The seed for this trip was planted in the summer of last year when former President Trump decided to hold the first major rally of his re-election campaign in Tulsa, Oklahoma. Anticipating a historic event, I considered driving to Tulsa from the east coast and using the stops in between to take the country's temperature. Concerns about COVID-19 kept me from going, but by the end of the year, I decided I could do the trip safely if I self-isolated along the way.
What I found may seem unsurprising to anyone who follows the news, but the depth of our current national crises is a surprise. The major cities I stopped in have been largely quieted by the pandemic. On the road, in local media, on the car radio; it is evident that the political divide between Democrats and Republicans, or more specifically between supporters of former President Trump and those who voted against him persists. In many places, it feels like the campaign is still underway, or that half the country simply feels the election produced the wrong - perhaps an even illegimitate - result.
I never came upon an instance of protest and counter-protest. I never over-heard an argument about politics anywhere I stopped. I did experience a sense of unease between strangers that began with how people chose to wear, or not wear, a face covering, and continued to thread its way through interactions in the form of a difficult subject not broached.
Former President Obama rose to power on the phrase, "There is no red America and no blue America. There is the United States of America." In contrast to that rhetoric, the America I experienced, on this trip, is one with two sides and two different realities.
This is the most troubling aspect of the legacy of the Trump administration and where the country stands. It really hit home for me on January 6. Not because of the riot taking place that day at the U.S. Capitol, but because of what I witnessed first hand in Nashville, Tennessee.

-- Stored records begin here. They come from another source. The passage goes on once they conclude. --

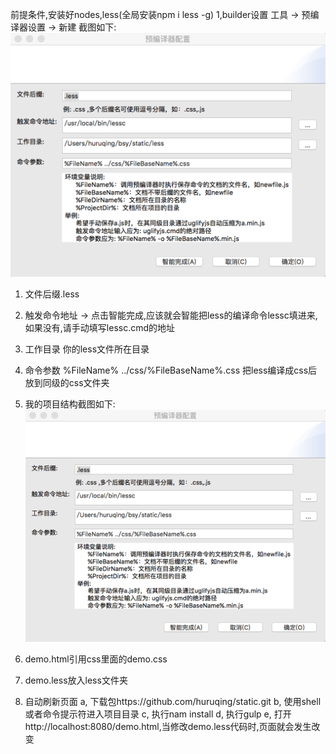 前提条件,安装好nodes,less(全局安装npm i less -g)
1,builder设置 工具 -> 预编译器设置 -> 新建 截图如下:
![less设置](images/less.png)
1) 文件后缀.less
2) 触发命令地址 -> 点击智能完成,应该就会智能把less的编译命令lessc填进来,如果没有,请手动填写lessc.cmd的地址
2) 工作目录 你的less文件所在目录
3) 命令参数 %FileName% ../css/%FileBaseName%.css 把less编译成css后放到同级的css文件夹


4) 我的项目结构截图如下:
![目录结构](images/project.png)

1) demo.html引用css里面的demo.css
2) demo.less放入less文件夹


5) 自动刷新页面
a, 下载包https://github.com/huruqing/static.git
b, 使用shell或者命令提示符进入项目目录
c, 执行nam install
d, 执行gulp
e, 打开http://localhost:8080/demo.html,当修改demo.less代码时,页面就会发生改变


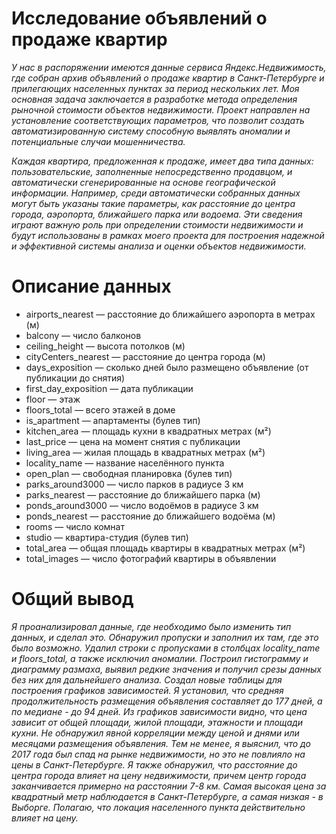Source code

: # Исследование объявлений о продаже квартир

*У нас в распоряжении имеются данные сервиса Яндекс.Недвижимость, где собран архив объявлений о продаже квартир в Санкт-Петербурге и прилегающих населенных пунктах за период нескольких лет. Моя основная задача заключается в разработке метода определения рыночной стоимости объектов недвижимости. Проект направлен на установление соответствующих параметров, что позволит создать автоматизированную систему способную выявлять аномалии и потенциальные случаи мошенничества.*

*Каждая квартира, предложенная к продаже, имеет два типа данных: пользовательские, заполненные непосредственно продавцом, и автоматически сгенерированные на основе географической информации. Например, среди автоматически собранных данных могут быть указаны такие параметры, как расстояние до центра города, аэропорта, ближайшего парка или водоема. Эти сведения играют важную роль при определении стоимости недвижимости и будут использованы в рамках моего проекта для построения надежной и эффективной системы анализа и оценки объектов недвижимости.*

# Описание данных

 - airports_nearest — расстояние до ближайшего аэропорта в метрах (м)
 - balcony — число балконов
 - ceiling_height — высота потолков (м)
 - cityCenters_nearest — расстояние до центра города (м)
 - days_exposition — сколько дней было размещено объявление (от публикации до снятия)
 - first_day_exposition — дата публикации
 - floor — этаж
 - floors_total — всего этажей в доме
 - is_apartment — апартаменты (булев тип)
 - kitchen_area — площадь кухни в квадратных метрах (м²)
 - last_price — цена на момент снятия с публикации
 - living_area — жилая площадь в квадратных метрах (м²)
 - locality_name — название населённого пункта
 - open_plan — свободная планировка (булев тип)
 - parks_around3000 — число парков в радиусе 3 км
 - parks_nearest — расстояние до ближайшего парка (м)
 - ponds_around3000 — число водоёмов в радиусе 3 км
 - ponds_nearest — расстояние до ближайшего водоёма (м)
 - rooms — число комнат
 - studio — квартира-студия (булев тип)
 - total_area — общая площадь квартиры в квадратных метрах (м²)
 - total_images — число фотографий квартиры в объявлении

# Общий вывод

*Я проанализировал данные, где необходимо было изменить тип данных, и сделал это. Обнаружил пропуски и заполнил их там, где это было возможно. Удалил строки с пропусками в столбцах locality_name и floors_total, а также исключил аномалии. Построил гистограмму и диаграмму размаха, выявил редкие значения и получил срезы данных без них для дальнейшего анализа. Создал новые таблицы для построения графиков зависимостей.
Я установил, что средняя продолжительность размещения объявления составляет до 177 дней, а по медиане - до 94 дней. Из графиков зависимости видно, что цена зависит от общей площади, жилой площади, этажности и площади кухни. Не обнаружил явной корреляции между ценой и днями или месяцами размещения объявления.
Тем не менее, я выяснил, что до 2017 года был спад на рынке недвижимости, но это не повлияло на цены в Санкт-Петербурге. Я также обнаружил, что расстояние до центра города влияет на цену недвижимости, причем центр города заканчивается примерно на расстоянии 7-8 км. Самая высокая цена за квадратный метр наблюдается в Санкт-Петербурге, а самая низкая - в Выборге. Полагаю, что локация населенного пункта действительно влияет на цену.*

I pulled into town that day, around noon, and happened upon a pro-Trump rally on a public plaza next to the state Capitol. There were only about 100 people on hand, but they were carrying signs and listening to speakers that ran counter to the real facts about the 2020 election.

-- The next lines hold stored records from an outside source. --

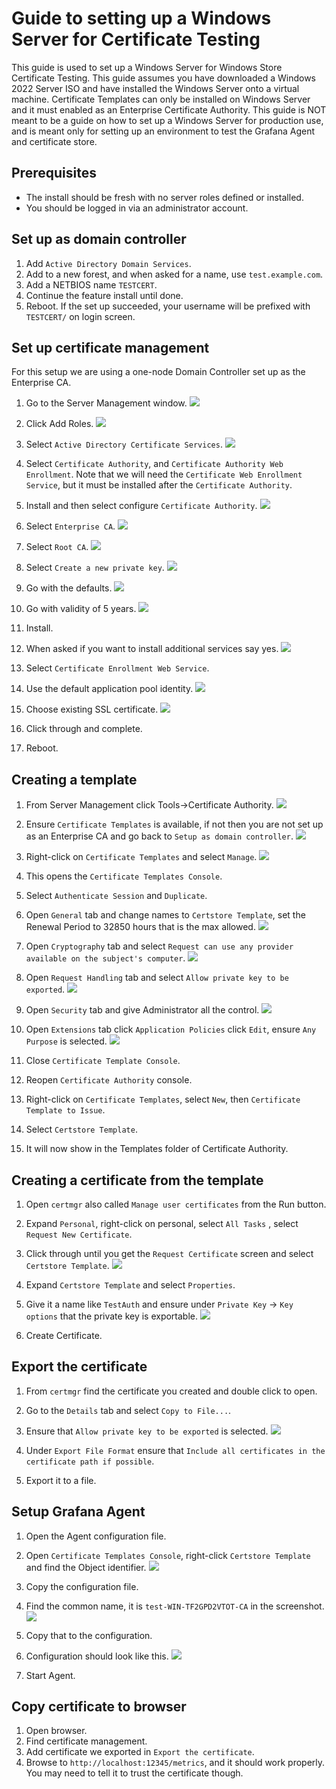 # Guide to setting up a Windows Server for Certificate Testing

This guide is used to set up a Windows Server for Windows Store Certificate Testing. This guide assumes you have downloaded a Windows 2022 Server ISO and have installed the Windows Server onto a virtual machine. Certificate Templates can only be installed on Windows Server and it must enabled as an Enterprise Certificate Authority. This guide is NOT meant to be a guide on how to set up a Windows Server for production use, and is meant only for setting up an environment to test the Grafana Agent and certificate store.

## Prerequisites

* The install should be fresh with no server roles defined or installed. 
* You should be logged in via an administrator account.

## Set up as domain controller

1. Add `Active Directory Domain Services`.
2. Add to a new forest, and when asked for a name, use `test.example.com`.
3. Add a NETBIOS name `TESTCERT`.
4. Continue the feature install until done.
6. Reboot. If the set up succeeded, your username will be prefixed with `TESTCERT/` on login screen.


## Set up certificate management

For this setup we are using a one-node Domain Controller set up as the Enterprise CA.

1. Go to the Server Management window.
![](./images/initial.png)
2. Click Add Roles.
![](./images/addroles.png)
3. Select `Active Directory Certificate Services`.
![](./images/certificateservices.png)

4. Select `Certificate Authority`, and `Certificate Authority Web Enrollment`. Note that we will need the `Certificate Web Enrollment Service`, but it must be installed after the `Certificate Authority`.

5. Install and then select configure `Certificate Authority`.
![](./images/configure_certificate_authority.png)

6. Select `Enterprise CA`.
![](./images/enterprise_ca.png)

7. Select `Root CA`.
![](./images/root_ca.png)

8. Select `Create a new private key`.
![](./images/private_key.png)

9. Go with the defaults.
![](./images/default_private_ky.png)

10. Go with validity of 5 years.
![](./images/validity.png)

11. Install.
12. When asked if you want to install additional services say yes.
![](./images/additional_services.png)

13. Select `Certificate Enrollment Web Service`.
14. Use the default application pool identity.
![](./images/default_identity.png)

15. Choose existing SSL certificate.
![](./images/default_certificate.png)

16. Click through and complete.
17. Reboot.

## Creating a template

1. From Server Management click Tools->Certificate Authority.
![](./images/certificate_authority_click.png)

2. Ensure `Certificate Templates` is available, if not then you are not set up as an Enterprise CA and go back to `Setup as domain controller`.
![](./images/certificate_templates.png)

3. Right-click on `Certificate Templates` and select `Manage`.
![](./images/manage.png)

4. This opens the `Certificate Templates Console`.
5. Select `Authenticate Session` and `Duplicate`.
6. Open `General` tab and change names to `Certstore Template`, set the Renewal Period to 32850 hours that is the max allowed.
![](./images/template_general.png)

7. Open `Cryptography` tab and select `Request can use any provider available on the subject's computer`.
![](./images/availability.png)

8. Open `Request Handling` tab and select `Allow private key to be exported`.
![](./images/export_private_key.png)

9. Open `Security` tab and give Administrator all the control.
![](./images/give_control.png)

10. Open `Extensions` tab click `Application Policies` click `Edit`, ensure `Any Purpose` is selected.
![](./images/any_purpose.png)

11. Close `Certificate Template Console`.
12. Reopen `Certificate Authority` console.
13. Right-click on `Certificate Templates`, select `New`, then `Certificate Template to Issue`.
14. Select `Certstore Template`.
15. It will now show in the Templates folder of Certificate Authority.

## Creating a certificate from the template

1. Open `certmgr` also called `Manage user certificates` from the Run button.
2. Expand `Personal`, right-click on personal, select `All Tasks` , select `Request New Certificate`.
3. Click through until you get the `Request Certificate` screen and select `Certstore Template`.
![](./images/new_cert.png)

4. Expand `Certstore Template` and select `Properties`.
5. Give it a name  like `TestAuth` and ensure under `Private Key` -> `Key options` that the private key is exportable.
![](./images/new_cert_exportable.png)

6. Create Certificate.

## Export the certificate

1. From `certmgr` find the certificate you created and double click to open.
2. Go to the `Details` tab and select `Copy to File...`.
3. Ensure that `Allow private key to be exported` is selected.
![](./images/export_private_key.png)

4. Under `Export File Format` ensure that `Include all certificates in the certificate path if possible`.
5. Export it to a file.

## Setup Grafana Agent

1. Open the Agent configuration file.
2. Open `Certificate Templates Console`, right-click `Certstore Template` and find the Object identifier.
![](./images/object_identifier.png)

3. Copy the configuration file.
4. Find the common name, it is `test-WIN-TF2GPD2VTOT-CA` in the screenshot.
![](./images/common_name.png)

5. Copy that to the configuration.
6. Configuration should look like this.
![](./images/config.png)

7. Start Agent.

## Copy certificate to browser

1. Open browser.
2. Find certificate management.
3. Add certificate we exported in `Export the certificate`.
4. Browse to `http://localhost:12345/metrics`, and it should work properly. You may need to tell it to trust the certificate though.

Many held signs that read "Stop the Steal" and "Trump Is My President." The speakers, including ministers who offered a prayer at the end of the gathering, urged everyone to keep fighting, to never give up, and assured the crowd they could reverse the results of the election if they stayed true to their cause. These claims were not true and later that day the Congress would certify the results of Joe Biden's victory.

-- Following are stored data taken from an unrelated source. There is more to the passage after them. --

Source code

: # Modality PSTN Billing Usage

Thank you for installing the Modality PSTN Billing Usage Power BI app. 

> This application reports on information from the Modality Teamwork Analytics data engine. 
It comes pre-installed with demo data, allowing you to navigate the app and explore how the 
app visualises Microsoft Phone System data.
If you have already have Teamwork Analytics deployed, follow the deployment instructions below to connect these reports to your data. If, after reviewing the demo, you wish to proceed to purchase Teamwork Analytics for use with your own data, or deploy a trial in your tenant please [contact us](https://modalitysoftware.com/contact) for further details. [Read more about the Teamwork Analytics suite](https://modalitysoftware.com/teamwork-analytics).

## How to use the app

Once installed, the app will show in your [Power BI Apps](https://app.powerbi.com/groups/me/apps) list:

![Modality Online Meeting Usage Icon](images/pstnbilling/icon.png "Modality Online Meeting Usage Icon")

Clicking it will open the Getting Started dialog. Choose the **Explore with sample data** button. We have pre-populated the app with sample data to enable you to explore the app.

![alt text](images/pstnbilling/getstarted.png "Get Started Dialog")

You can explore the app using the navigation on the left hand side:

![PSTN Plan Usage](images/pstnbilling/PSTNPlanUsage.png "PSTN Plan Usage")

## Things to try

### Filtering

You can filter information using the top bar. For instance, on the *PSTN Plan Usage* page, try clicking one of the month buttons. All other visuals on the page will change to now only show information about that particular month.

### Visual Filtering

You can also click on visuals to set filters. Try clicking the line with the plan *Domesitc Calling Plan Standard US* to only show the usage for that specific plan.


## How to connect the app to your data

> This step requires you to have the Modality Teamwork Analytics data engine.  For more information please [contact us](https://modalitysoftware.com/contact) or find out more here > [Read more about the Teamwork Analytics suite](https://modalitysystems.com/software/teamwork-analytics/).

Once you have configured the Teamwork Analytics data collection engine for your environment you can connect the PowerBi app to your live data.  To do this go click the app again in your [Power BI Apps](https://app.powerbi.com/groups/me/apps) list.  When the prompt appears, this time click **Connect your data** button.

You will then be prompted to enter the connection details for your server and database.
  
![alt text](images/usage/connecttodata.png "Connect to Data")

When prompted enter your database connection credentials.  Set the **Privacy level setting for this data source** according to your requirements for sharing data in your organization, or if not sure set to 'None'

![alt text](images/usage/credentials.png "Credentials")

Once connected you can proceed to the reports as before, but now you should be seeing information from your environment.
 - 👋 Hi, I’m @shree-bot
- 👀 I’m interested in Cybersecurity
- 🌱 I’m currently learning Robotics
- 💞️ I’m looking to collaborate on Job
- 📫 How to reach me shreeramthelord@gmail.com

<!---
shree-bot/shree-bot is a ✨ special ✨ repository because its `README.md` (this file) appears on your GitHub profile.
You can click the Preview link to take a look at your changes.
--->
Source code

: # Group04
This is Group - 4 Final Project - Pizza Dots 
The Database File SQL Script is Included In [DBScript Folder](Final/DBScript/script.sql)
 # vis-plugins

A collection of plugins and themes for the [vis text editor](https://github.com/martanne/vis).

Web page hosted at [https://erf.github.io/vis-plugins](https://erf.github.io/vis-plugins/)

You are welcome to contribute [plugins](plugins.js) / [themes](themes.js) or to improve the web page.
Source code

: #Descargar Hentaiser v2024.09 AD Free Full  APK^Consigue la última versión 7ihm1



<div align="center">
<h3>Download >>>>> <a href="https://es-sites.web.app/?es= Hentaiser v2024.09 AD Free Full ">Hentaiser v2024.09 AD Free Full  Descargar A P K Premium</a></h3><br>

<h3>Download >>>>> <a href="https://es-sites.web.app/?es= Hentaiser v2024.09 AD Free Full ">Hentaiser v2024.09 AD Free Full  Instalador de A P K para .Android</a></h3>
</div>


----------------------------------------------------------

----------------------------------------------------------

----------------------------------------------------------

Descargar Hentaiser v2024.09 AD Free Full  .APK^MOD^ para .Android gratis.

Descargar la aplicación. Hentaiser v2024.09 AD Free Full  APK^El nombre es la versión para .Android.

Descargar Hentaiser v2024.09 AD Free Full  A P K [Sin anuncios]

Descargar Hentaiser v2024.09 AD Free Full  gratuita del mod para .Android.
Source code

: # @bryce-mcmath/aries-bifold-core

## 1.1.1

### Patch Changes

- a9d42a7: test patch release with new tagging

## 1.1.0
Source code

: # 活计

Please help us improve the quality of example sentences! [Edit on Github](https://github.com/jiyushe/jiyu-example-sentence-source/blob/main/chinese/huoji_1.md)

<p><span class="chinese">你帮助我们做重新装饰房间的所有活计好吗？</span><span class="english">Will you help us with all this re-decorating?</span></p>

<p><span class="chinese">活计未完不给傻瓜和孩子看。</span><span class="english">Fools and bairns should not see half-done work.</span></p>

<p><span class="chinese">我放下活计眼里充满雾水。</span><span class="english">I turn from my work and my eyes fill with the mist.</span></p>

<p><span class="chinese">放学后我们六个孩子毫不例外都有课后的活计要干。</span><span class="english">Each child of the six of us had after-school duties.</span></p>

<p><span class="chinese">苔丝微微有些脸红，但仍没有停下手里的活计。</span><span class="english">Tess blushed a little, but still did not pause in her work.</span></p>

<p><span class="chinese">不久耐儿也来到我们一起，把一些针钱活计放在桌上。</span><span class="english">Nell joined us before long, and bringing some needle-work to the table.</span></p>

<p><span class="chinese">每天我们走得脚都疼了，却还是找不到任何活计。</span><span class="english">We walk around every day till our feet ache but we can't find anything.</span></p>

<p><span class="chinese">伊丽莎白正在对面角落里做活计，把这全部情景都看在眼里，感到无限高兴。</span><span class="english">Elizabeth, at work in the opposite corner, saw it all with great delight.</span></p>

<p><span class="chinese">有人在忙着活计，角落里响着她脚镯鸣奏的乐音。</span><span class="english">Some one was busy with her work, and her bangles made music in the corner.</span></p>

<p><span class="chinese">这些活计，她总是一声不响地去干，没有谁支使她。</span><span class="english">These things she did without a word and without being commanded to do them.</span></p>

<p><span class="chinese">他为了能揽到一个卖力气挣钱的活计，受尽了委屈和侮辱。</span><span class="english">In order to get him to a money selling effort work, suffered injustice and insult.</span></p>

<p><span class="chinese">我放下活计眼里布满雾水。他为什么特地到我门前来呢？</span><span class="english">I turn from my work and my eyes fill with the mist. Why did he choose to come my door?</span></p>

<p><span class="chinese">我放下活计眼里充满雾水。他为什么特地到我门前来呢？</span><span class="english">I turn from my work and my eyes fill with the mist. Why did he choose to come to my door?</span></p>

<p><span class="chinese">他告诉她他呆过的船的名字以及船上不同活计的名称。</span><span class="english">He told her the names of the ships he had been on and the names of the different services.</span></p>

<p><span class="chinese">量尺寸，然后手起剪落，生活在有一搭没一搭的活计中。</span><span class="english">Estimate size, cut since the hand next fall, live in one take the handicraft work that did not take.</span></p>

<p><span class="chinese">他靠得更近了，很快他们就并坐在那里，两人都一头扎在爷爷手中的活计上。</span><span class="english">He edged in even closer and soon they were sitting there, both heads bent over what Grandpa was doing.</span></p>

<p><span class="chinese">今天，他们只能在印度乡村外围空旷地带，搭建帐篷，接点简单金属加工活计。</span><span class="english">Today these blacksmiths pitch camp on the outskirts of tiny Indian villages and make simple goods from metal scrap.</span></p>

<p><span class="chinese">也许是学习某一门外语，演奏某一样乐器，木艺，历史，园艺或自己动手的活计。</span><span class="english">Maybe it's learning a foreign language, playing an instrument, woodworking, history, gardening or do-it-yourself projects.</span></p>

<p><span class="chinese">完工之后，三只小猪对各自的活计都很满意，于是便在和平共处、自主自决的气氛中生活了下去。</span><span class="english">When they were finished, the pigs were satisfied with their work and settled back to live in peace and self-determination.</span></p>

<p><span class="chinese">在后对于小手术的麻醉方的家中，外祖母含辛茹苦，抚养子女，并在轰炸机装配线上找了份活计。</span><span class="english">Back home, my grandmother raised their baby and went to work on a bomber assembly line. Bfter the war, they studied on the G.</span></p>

Above: Illinois, Texas and Oklahoma.
The scene was chilling nonetheless, because it was so clear the entire crowd believed the presidential election had been stolen and no one there could be convinced otherwise no matter how hard you tried. The combination of a president willing to spread falsehoods, a Republican Party willing to go along, and a right wing news media machine narrowcasting to a disaffected audience, has created an information bubble, in which almost half the voting public of the United States, accepts and believes information that is demonstrably false.
The problem pre-dates the Trump presidency. Trump was attractive as a candidate, because for a long time, a growing number of Americans have felt left behind and left out by their government. Long before 2016, they had given up hope on government being there to help them. Trump's anti-establishment message was just what they wanted to hear.
A successful politician once told me there are two general themes in political campaigns: Stay the course vs. it's time for a change. Trump was the ultimate time for a change, throw the bums out, candidate. In fact, he was the ultimate, topple the whole system, candidate. For many he still is.
Above: The wall at the Mexican border near El Paso(top) and Fort Hancock(below).
Out in the country, away from the east coast, away from the hourly news coverage on cable TV, and the continuous feed of information coming across social media and the internet, the disconnect between what's happening in Washington and the lives of real people is evident.
As the wall is built along the border - part policy, part symbol of the America first brand - people go about their daily lives as if it doesn't matter to them at all. The wall is something people somewhere else care about. On the border, the bigger questions revolve around when we can return to pre-pandemic life, how to pay the bills, how to put food on the table.
As vast as our country is; driving from state to state and city to city reinforces how interconnected we are in culture and history. A few blocks from the Nashville Trump rally, police were still investigating a Christmas Day bombing to determine whether it was politically motivated. This, as the state of Tennessee was experiencing one of the highest COVID infection rates in the nation. To the north, at the same time, West Virginia was leading the country in COVID vaccinations.
The day I passed through Columbus, Ohio there was a police shooting of an un-armed man that would lead to the arrest of a police officer in February. In Louisville, Kentucky there were still regular protests taking place over the police shooting of Breonna Taylor. And I arrived in Washington, D.C. two days after the attack on the U.S. Capitol to see barricades being put up to lock things down before Inauguration Day.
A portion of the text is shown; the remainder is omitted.